Thursday, March 17, 2011

Pass! Pass?!

Are you familiar with the Bechdel Test? It is a test by which you can look at a movie's treatment of women. In my experience, women talk more than men most days. (Science has proved this too.) And women talk to men, but they dearly love to talk with other women. And they talk about their fathers, brothers, husbands, sons and male coworkers... but that's not ALL they talk about.

So, the Bechdel Test requires that a movie have:
  • Two female characters - with names!
  • The two women must talk TO each other directly...
  • and at least one of their conversations CANNOT be about a man.
  • (Read more here. The Bechdel Test is a not a test that proves a good movie, it's just one way to look at films' success at imitating life, and women in them purporting to live said lives.)
It is way tougher than you think, and John and I have amused ourselves lately thinking of movies we adore that don't pass the Test. (And some that do.)
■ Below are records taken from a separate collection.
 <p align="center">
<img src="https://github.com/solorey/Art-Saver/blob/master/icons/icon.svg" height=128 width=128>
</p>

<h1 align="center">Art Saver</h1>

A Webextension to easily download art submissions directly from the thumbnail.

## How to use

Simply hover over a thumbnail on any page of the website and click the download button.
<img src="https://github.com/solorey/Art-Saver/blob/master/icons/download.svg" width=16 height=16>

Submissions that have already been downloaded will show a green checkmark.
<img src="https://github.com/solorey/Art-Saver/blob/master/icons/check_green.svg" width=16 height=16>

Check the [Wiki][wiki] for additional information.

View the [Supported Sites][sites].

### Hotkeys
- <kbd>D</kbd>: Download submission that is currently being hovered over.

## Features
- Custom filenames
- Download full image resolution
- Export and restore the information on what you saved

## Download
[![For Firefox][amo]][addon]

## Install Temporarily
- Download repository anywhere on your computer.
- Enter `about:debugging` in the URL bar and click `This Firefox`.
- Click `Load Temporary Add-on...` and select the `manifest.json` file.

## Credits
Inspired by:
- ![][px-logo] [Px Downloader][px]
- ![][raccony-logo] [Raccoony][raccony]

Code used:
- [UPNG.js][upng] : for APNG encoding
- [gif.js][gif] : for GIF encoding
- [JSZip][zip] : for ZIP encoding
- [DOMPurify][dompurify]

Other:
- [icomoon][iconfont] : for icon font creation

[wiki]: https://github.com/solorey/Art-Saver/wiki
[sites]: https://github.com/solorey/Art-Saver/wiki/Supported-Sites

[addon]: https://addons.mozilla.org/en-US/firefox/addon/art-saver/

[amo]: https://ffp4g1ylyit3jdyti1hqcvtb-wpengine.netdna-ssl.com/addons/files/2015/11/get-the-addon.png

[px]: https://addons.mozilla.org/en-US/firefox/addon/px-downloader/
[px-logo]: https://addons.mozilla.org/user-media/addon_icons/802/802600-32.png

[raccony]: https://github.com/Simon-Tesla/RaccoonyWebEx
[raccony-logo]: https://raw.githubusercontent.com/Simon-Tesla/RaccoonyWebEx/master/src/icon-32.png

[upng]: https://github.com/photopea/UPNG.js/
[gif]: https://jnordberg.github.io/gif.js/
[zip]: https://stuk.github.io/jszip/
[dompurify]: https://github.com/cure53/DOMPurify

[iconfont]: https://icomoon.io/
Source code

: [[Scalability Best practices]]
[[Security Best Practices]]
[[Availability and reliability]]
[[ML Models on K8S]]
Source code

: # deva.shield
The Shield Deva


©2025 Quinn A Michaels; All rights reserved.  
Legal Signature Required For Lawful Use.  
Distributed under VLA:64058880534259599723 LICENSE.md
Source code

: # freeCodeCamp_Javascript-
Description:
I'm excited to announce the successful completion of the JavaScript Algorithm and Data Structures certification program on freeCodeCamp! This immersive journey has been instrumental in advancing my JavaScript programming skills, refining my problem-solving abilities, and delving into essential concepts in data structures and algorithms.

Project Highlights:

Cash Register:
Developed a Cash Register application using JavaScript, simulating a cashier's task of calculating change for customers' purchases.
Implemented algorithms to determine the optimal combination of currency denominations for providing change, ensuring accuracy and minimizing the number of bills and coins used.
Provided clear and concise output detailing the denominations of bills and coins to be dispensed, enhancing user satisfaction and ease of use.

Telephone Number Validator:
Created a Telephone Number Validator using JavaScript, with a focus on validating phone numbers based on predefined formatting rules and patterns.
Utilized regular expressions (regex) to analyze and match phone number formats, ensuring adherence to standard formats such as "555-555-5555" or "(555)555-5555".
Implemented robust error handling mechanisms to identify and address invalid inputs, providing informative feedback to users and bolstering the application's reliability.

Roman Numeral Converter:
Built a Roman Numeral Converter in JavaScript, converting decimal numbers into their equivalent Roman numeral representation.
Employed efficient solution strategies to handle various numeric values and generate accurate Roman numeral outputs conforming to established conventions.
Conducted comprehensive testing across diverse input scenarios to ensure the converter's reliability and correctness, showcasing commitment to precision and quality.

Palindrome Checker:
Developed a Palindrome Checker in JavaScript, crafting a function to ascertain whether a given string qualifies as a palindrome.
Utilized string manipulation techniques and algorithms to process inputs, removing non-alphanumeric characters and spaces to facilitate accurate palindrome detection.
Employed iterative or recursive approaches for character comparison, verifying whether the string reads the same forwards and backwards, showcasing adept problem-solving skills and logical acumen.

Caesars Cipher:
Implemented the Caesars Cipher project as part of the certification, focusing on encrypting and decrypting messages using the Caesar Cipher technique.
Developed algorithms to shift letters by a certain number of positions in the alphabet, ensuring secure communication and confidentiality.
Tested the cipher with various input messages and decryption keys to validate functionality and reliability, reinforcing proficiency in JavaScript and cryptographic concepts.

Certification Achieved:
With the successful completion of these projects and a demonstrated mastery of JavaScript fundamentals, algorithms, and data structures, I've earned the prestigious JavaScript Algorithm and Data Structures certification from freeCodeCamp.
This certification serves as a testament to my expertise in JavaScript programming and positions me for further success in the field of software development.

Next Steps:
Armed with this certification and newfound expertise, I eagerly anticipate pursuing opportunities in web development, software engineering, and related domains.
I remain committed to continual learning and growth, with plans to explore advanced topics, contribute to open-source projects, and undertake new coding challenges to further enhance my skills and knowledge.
So to prove that this is just a fun way of looking at the world from a perspective different than that of generations of screenwriters, movie executives, and the Industry of Cool leaders that permeates our lives, and not a guarantee of something high-quality...

... the other night I had a serious bad movie craving. I wanted to watch a totally awful popcorn flick. An old roommate of John and mine left behind a random collection of DVDs, and I sorted through them... Sherry Baby? No. Half Nelson? No way. Blue Crush? Getting closer. Bring It On? Closer still. But even worse? And the winner?

Coyote Ugly!

And to my shock, it passes the Bechdel Test! Not once, but TWICE!

There are two conversations, between two different pairs of named female characters, about life experiences they are planning or in the midst of, that do not mention men. Color me stunned... but heck, I should remember that Tyra can do anything. Fierce.


  1. I'd be willing to lay money that among mainstream Hollywood films, one movie in the top 10 for most passes of the Bechdel test would be Showgirls. Most of the conversations in that film revolve around women talking about brown rice and vegetables, nailcare or how to screw other women. Perhaps the Bechdel test gives you the extremes of feminism and misogyny in our culture.

  2. Zach brought this test to my attention a year or so (more?) ago and occasionally we get obsessed with it. Although obsession with it usually just ends in us being sad that there aren't more women in movies with actual names who talk with other actual named-characters about something not a man. Yay.